Am 23. Juli 2012 feiert die Weißenhofsiedlung Stuttgart ihren 85. "Geburtstag"; ein Anlass, der einen nahezu perfekten Vorwand bietet, einen der wichtigsten Momente in der europäischen Moderne noch einmal Revue passieren zu lassen. Auch wenn wir dafür eigentlich keinen Vorwand brauchen...
Initiiert vom Deutschen Werkbund in Kooperation mit dem Stuttgarter Gemeinderat, umfasste die Weißenhofsiedlung 63 Wohnungen in 33 Gebäuden, die von ausgezeichneten internationalen Architekten entworfen wurden. Sie war allerdings nur ein Teil einer größeren Ausstellung mit dem Titel Die Wohnung, bei der die Zukunft "häuslicher Einrichtungen" etwas allgemeiner im Kontext der wirtschaftlichen Situation Europas zwischen den Weltkriegen beleuchtet wurde.

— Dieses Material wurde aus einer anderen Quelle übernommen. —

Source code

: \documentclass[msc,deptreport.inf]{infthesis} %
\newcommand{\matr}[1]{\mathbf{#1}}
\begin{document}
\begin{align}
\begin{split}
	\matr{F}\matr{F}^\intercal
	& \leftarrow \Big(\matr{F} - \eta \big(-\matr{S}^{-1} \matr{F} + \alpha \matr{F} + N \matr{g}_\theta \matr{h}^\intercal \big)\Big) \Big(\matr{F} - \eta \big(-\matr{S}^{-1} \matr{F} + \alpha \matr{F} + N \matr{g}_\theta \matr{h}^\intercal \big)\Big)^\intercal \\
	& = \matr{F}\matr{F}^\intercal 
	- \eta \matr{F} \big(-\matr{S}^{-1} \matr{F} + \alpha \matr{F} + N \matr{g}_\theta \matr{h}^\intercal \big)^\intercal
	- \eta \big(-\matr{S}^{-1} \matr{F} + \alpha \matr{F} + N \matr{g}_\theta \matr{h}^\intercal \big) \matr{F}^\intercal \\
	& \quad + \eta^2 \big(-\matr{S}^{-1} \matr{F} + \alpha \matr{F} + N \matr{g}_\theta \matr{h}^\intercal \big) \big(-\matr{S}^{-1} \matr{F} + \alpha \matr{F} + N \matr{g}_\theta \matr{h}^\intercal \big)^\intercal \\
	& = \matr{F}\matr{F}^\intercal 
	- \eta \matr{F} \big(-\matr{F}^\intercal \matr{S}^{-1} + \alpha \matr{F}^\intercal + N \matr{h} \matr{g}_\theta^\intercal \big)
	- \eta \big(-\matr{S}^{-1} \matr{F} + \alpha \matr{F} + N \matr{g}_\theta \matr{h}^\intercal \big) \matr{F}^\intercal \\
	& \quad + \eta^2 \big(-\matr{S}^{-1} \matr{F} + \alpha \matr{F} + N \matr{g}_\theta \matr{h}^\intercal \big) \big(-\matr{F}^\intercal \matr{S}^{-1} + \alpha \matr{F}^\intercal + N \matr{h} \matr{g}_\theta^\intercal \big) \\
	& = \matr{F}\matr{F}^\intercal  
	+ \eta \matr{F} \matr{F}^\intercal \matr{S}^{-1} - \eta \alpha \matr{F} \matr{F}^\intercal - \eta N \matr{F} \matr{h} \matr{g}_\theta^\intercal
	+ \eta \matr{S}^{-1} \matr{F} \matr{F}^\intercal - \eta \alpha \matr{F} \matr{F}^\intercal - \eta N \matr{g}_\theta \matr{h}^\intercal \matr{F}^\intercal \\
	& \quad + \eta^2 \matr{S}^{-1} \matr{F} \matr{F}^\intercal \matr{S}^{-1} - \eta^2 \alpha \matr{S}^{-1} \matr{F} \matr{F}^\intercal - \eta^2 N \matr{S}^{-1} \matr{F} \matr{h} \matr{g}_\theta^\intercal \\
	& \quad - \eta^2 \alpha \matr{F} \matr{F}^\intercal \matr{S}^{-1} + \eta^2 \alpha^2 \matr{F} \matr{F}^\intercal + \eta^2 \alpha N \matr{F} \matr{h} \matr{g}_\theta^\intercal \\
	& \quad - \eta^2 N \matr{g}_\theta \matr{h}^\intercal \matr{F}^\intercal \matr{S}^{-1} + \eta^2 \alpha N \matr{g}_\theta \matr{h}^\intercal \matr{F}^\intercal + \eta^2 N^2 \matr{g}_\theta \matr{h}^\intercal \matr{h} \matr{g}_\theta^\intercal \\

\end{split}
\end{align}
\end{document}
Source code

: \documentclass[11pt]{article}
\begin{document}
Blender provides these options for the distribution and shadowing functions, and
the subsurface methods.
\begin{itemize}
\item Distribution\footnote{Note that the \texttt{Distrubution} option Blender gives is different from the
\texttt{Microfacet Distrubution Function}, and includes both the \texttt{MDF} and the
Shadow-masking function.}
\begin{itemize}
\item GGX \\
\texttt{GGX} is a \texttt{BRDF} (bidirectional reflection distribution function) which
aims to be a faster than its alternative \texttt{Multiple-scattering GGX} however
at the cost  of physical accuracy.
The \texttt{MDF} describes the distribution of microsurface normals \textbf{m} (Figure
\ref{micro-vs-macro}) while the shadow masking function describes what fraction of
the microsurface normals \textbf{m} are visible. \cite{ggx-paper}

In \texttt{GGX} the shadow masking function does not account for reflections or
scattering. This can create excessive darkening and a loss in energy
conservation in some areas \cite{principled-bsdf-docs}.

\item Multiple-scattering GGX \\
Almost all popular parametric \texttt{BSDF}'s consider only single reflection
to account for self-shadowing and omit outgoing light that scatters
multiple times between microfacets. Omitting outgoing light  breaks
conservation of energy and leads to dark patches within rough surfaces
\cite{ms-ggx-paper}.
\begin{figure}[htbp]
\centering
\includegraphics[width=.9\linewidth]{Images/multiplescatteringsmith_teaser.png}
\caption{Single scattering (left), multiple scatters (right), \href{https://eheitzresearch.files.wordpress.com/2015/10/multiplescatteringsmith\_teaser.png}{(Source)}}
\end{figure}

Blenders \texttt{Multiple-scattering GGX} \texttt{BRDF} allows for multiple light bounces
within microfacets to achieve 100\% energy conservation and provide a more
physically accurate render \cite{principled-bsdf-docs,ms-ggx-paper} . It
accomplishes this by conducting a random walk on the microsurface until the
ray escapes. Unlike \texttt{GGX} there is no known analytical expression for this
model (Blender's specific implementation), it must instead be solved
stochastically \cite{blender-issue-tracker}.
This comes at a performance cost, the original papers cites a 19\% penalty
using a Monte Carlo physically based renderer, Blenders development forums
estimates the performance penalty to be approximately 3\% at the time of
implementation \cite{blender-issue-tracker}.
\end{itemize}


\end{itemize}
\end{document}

Die Sektion Baden-Württemberg des Deutschen Werkbundes formulierte das Hauptziel des Projekts in ihrer Veröffentlichung Die Wohnung der Neuzeit als "...eine Verbilligung der Wohnungsanlagen und des Wohnbetriebs sowie [...] eine Vereinfachung der Hauswirtschaft und eine Verbesserung des Wohnens selbst [...]" - ein Ziel, das hauptsächlich durch die Verwendung neuer Materialien, neuer Verfahren und neuer Technologien erreicht werden sollte. Ja ja, wir wissen schon... aber damals war das ziemlich revolutionäres Zeug.
Man darf nicht vergessen, dass es damals eine Zeit war, in der opulente Ornamente noch als Statussymbol galten. Nichts machte so viel her wie eine Wohnzimmeranrichte, die so aussah als wäre sie aus einem einzigen Baum geschnitzt. Das ist natürlich auch einer der Gründe dafür, wieso die Weißenhofsiedlung so wichtig war und auch heute noch ist: Sie brachte eine neue Denkweise einem breiten Publikum nahe, und das in einer klaren, verständlichen Form, die vor allem auf dem fußte, was möglich war, und nicht auf einer unerreichbaren, futuristischen Vision. Die Weißenhofsiedlung bestand aus echten Häusern, in denen echte Menschen leben sollten.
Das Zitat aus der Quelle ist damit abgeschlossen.